UNIX began as a research operating system at AT&T in the late 1960s. For the first several years, UNIX was a "product" mostly purchased by universities. Over the next decade UNIX evolved from being a product, to becoming a family of products connected by a singular system interface standard and design philosophy.
This heritage leads to much complication and disagreement. Today there area number of UNIX family members that share some small amount of common heritage from the early days of the code base and others that have no shared code heritage. UNIX was originally its own product, then a family of products based on the code of that original product, then a certification and then a philosophy.
Linux is, far and away, the most well known and popular member of the UNIX family. Because of this, it is also one of the most heavily disputed as many people want to say that it is not a "true UNIX" because it is a clone and not derived from the original UNIX code. The creators of the original UNIX system, however, have directly stated that not only is Linux fully UNIX, it is the most pure example of it (e.g. it is the reference standard.)
Popular UNIX systems that have paid to be certified as UNIX include IBM's AIX, HP's HP-UX and Apple's Mac OSX. Popular UNIX systems that have not paid for this certification include the Linux, Solaris, OpenSolaris and BSD families.
The fragmentation and open implementations of UNIX have led not only to UNIX being a family, but truly to it being a family of families.

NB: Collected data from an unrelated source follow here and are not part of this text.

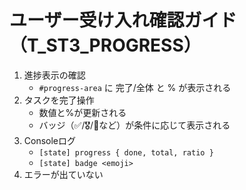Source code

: # ユーザー受け入れ確認ガイド（T_ST3_PROGRESS）

1) 進捗表示の確認
   - `#progress-area` に 完了/全体 と % が表示される
2) タスクを完了操作
   - 数値と%が更新される
   - バッジ（✅/🎖/🏅など）が条件に応じて表示される
3) Consoleログ
   - `[state] progress { done, total, ratio }`
   - `[state] badge <emoji>`
4) エラーが出ていない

Some, like AIX, have no derivative works and stand as a singular product. But others, like Linux, are only families and have no stock implementation (Linux exists only as family members, there is no original Linux product from which others are derived.) So the total number of UNIX systems in existence is enormous and they are extremely varied.
Since the early 1990s, the computing world has slowly eliminated all major operating system families except for Windows NT (which even itself has a small amount of UNIX heritage and came from a company that was making UNIX systems years before moving into Windows NT with Microsoft Xenix) and UNIX. UNIX has long been the dominant server operating system with dominance almost continuous increasing since around 1980 and was the basis for the design and implementation of the Internet; and in the last decade has become the dominant player in consumer equipment as well with a huge presence even in the desktop and laptop space and almost completely ownership of appliances, set top boxes, mobile devices, tablets, embedded systems and the like. UNIX is found everywhere and even at fifty years old is continuing to increase in popularity still.
What UNIX is Not: It is common for people to associate UNIX with common abstractions that often exist on it. Things like the SSH protocol, the Bourne shell family, command lines and such are in no way native or intrinsic to UNIX. Common, of course, but they themselves are not part of UNIX. UNIX shares a common interface at the C language system call layer exclusively.